**TASK DETAILS:**
Give back all the entries below. Omit none of them.

**AVAILABLE RECORDS:**

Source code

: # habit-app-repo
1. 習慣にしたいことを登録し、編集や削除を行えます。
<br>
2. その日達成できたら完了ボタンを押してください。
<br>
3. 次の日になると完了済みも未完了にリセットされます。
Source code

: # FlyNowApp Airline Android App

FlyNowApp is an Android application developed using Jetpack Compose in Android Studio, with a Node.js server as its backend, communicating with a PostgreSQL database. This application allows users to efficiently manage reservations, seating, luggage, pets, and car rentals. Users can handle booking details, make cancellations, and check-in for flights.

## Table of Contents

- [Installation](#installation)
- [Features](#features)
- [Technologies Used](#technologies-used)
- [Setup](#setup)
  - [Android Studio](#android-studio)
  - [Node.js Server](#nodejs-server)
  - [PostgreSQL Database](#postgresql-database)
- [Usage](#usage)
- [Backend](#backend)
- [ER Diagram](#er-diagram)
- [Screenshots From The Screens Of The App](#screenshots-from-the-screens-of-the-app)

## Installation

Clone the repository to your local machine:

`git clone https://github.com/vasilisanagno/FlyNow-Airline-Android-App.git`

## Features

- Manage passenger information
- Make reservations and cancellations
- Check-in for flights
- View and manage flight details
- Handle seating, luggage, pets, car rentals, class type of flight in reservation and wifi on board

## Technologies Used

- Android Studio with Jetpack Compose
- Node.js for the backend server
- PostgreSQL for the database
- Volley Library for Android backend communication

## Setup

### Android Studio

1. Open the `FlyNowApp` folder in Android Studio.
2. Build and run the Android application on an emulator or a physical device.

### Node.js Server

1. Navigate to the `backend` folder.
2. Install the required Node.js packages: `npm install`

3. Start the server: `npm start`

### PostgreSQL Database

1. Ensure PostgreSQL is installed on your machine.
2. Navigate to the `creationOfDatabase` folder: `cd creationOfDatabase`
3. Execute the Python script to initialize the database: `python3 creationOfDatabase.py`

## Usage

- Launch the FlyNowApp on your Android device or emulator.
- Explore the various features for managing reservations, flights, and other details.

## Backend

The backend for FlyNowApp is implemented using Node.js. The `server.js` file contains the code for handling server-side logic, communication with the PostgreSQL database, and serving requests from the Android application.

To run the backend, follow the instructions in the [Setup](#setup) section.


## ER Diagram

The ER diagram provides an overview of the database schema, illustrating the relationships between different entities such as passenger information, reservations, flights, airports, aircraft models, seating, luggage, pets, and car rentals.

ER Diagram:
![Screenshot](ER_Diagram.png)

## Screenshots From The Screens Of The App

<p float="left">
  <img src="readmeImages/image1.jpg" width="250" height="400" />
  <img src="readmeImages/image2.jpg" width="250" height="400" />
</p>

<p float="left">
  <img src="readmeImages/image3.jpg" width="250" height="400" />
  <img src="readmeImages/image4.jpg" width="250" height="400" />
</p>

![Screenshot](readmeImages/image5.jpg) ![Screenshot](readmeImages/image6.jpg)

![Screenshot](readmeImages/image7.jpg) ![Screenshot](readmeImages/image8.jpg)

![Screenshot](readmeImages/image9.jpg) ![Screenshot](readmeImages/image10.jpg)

**SOLUTION TO THIS PROBLEM:**
Source code

: # habit-app-repo
1. 習慣にしたいことを登録し、編集や削除を行えます。
<br>
2. その日達成できたら完了ボタンを押してください。
<br>
3. 次の日になると完了済みも未完了にリセットされます。
Source code

: # FlyNowApp Airline Android App

FlyNowApp is an Android application developed using Jetpack Compose in Android Studio, with a Node.js server as its backend, communicating with a PostgreSQL database. This application allows users to efficiently manage reservations, seating, luggage, pets, and car rentals. Users can handle booking details, make cancellations, and check-in for flights.

## Table of Contents

- [Installation](#installation)
- [Features](#features)
- [Technologies Used](#technologies-used)
- [Setup](#setup)
  - [Android Studio](#android-studio)
  - [Node.js Server](#nodejs-server)
  - [PostgreSQL Database](#postgresql-database)
- [Usage](#usage)
- [Backend](#backend)
- [ER Diagram](#er-diagram)
- [Screenshots From The Screens Of The App](#screenshots-from-the-screens-of-the-app)

## Installation

Clone the repository to your local machine:

`git clone https://github.com/vasilisanagno/FlyNow-Airline-Android-App.git`

## Features

- Manage passenger information
- Make reservations and cancellations
- Check-in for flights
- View and manage flight details
- Handle seating, luggage, pets, car rentals, class type of flight in reservation and wifi on board

## Technologies Used

- Android Studio with Jetpack Compose
- Node.js for the backend server
- PostgreSQL for the database
- Volley Library for Android backend communication

## Setup

### Android Studio

1. Open the `FlyNowApp` folder in Android Studio.
2. Build and run the Android application on an emulator or a physical device.

### Node.js Server

1. Navigate to the `backend` folder.
2. Install the required Node.js packages: `npm install`

3. Start the server: `npm start`

### PostgreSQL Database

1. Ensure PostgreSQL is installed on your machine.
2. Navigate to the `creationOfDatabase` folder: `cd creationOfDatabase`
3. Execute the Python script to initialize the database: `python3 creationOfDatabase.py`

## Usage

- Launch the FlyNowApp on your Android device or emulator.
- Explore the various features for managing reservations, flights, and other details.

## Backend

The backend for FlyNowApp is implemented using Node.js. The `server.js` file contains the code for handling server-side logic, communication with the PostgreSQL database, and serving requests from the Android application.

To run the backend, follow the instructions in the [Setup](#setup) section.


## ER Diagram

The ER diagram provides an overview of the database schema, illustrating the relationships between different entities such as passenger information, reservations, flights, airports, aircraft models, seating, luggage, pets, and car rentals.

ER Diagram:
![Screenshot](ER_Diagram.png)

## Screenshots From The Screens Of The App

<p float="left">
  <img src="readmeImages/image1.jpg" width="250" height="400" />
  <img src="readmeImages/image2.jpg" width="250" height="400" />
</p>

<p float="left">
  <img src="readmeImages/image3.jpg" width="250" height="400" />
  <img src="readmeImages/image4.jpg" width="250" height="400" />
</p>

![Screenshot](readmeImages/image5.jpg) ![Screenshot](readmeImages/image6.jpg)

![Screenshot](readmeImages/image7.jpg) ![Screenshot](readmeImages/image8.jpg)

![Screenshot](readmeImages/image9.jpg) ![Screenshot](readmeImages/image10.jpg)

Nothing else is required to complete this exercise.